In March, the Ivorian coastal resort town of Grand Bassam was targeted by Islamic militants linked to Al-Qaeda in the Islamic Maghreb. This event seems to be the primary calculus behind the new alarm. Thomas-Greenfield’s view was shared by the UN Panel of Experts on Liberia, whose final report stated that “terrorist attacks in Côte d’Ivoire heighten security concerns in Liberia.”

These recent utterances are emblematic of the short-sighted nature of many policymaking elites and analysts. Just fifteen years ago, Charles Taylor was criticized for allowing representatives of Al-Qaeda to operate on Liberian soil. Thirty years ago, the United States was doing everything it could to ensure that Samuel Doe did not cozy up to Gaddafi’s Libya.

Liberia would certainly represent low hanging fruit for a determined terrorist group. Slightly more presciently, last December, Charles Brumskine of the Liberty Party, urged the Bureau of Immigration and Nationalization to institute a number of reforms to safeguard the country. A number of upmarket hotels and restaurants in Sinkor and Central Monrovia crawl with expats and are easy targets. In a nod to this heightened sense of alarm, Royal Grand Hotel has installed a barrier at its gate, a mostly cosmetic security gesture. Visitors on foot are not at all screened.
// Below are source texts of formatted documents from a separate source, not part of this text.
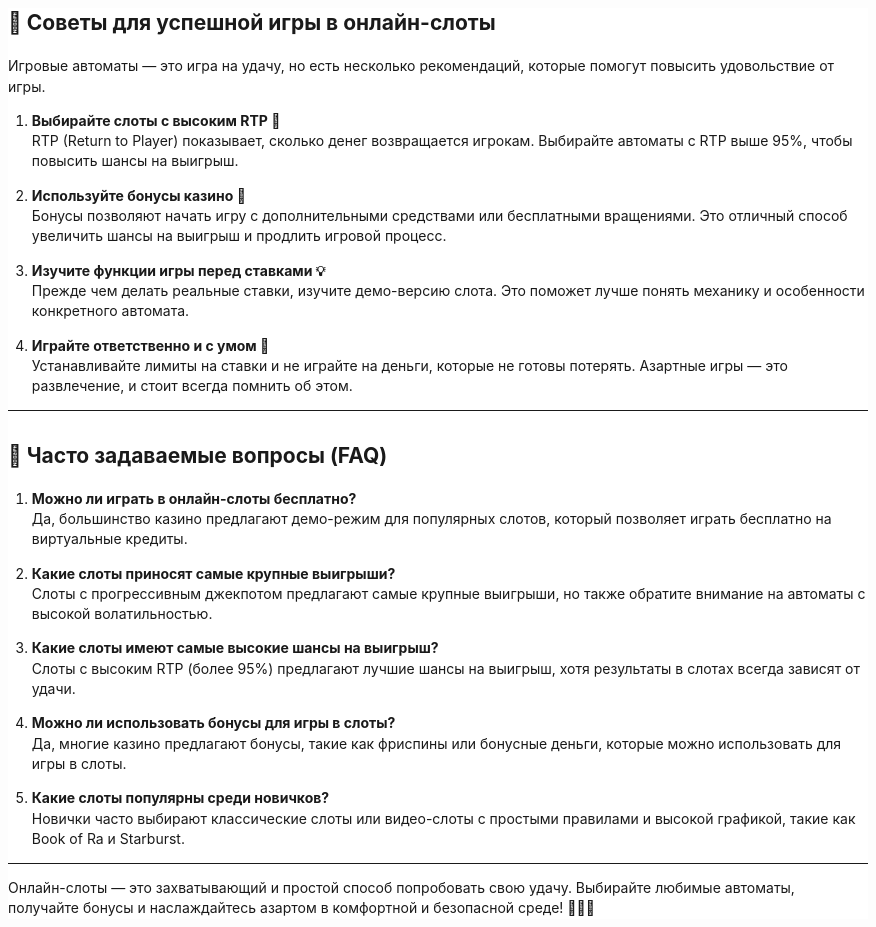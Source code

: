 
## 📜 Советы для успешной игры в онлайн-слоты

Игровые автоматы — это игра на удачу, но есть несколько рекомендаций, которые помогут повысить удовольствие от игры.

1. **Выбирайте слоты с высоким RTP 🎲**  
   RTP (Return to Player) показывает, сколько денег возвращается игрокам. Выбирайте автоматы с RTP выше 95%, чтобы повысить шансы на выигрыш.

2. **Используйте бонусы казино 🎁**  
   Бонусы позволяют начать игру с дополнительными средствами или бесплатными вращениями. Это отличный способ увеличить шансы на выигрыш и продлить игровой процесс.

3. **Изучите функции игры перед ставками 💡**  
   Прежде чем делать реальные ставки, изучите демо-версию слота. Это поможет лучше понять механику и особенности конкретного автомата.

4. **Играйте ответственно и с умом 🧠**  
   Устанавливайте лимиты на ставки и не играйте на деньги, которые не готовы потерять. Азартные игры — это развлечение, и стоит всегда помнить об этом.

---

## 📜 Часто задаваемые вопросы (FAQ)

1. **Можно ли играть в онлайн-слоты бесплатно?**  
   Да, большинство казино предлагают демо-режим для популярных слотов, который позволяет играть бесплатно на виртуальные кредиты.

2. **Какие слоты приносят самые крупные выигрыши?**  
   Слоты с прогрессивным джекпотом предлагают самые крупные выигрыши, но также обратите внимание на автоматы с высокой волатильностью.

3. **Какие слоты имеют самые высокие шансы на выигрыш?**  
   Слоты с высоким RTP (более 95%) предлагают лучшие шансы на выигрыш, хотя результаты в слотах всегда зависят от удачи.

4. **Можно ли использовать бонусы для игры в слоты?**  
   Да, многие казино предлагают бонусы, такие как фриспины или бонусные деньги, которые можно использовать для игры в слоты.

5. **Какие слоты популярны среди новичков?**  
   Новички часто выбирают классические слоты или видео-слоты с простыми правилами и высокой графикой, такие как Book of Ra и Starburst.

---

Онлайн-слоты — это захватывающий и простой способ попробовать свою удачу. Выбирайте любимые автоматы, получайте бонусы и наслаждайтесь азартом в комфортной и безопасной среде! 🎉🎰💸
In the aftermath of terrorist attacks in more sophisticated, overwhelmingly Christian urban African centers like Kampala and Nairobi, it should not have taken a terrorist attack in Côte d’Ivoire to bring home the reality of Liberia as a possible target for the US State Department’s top African diplomat or the UN Panel of Experts. In Liberia, where irate motorcyclists can burn down a police station and immigration personnel at checkpoints operate without electricity or any sort of modern equipment, there is certainly the capacity for all sorts of things to go wrong.

A number of Liberians have been convicted of mercenary attacks on UN peacekeepers in Côte d’Ivoire following the fall of Laurent Gbagbo’s government. If a modest payoff can result in attacks on UN forces, it shouldn’t be inconceivable that similar motivation could inspire a terrorist attack on civilians. The push to declare Liberia a Christian state and the arguably second class status of Muslims in Liberia doesn’t help either.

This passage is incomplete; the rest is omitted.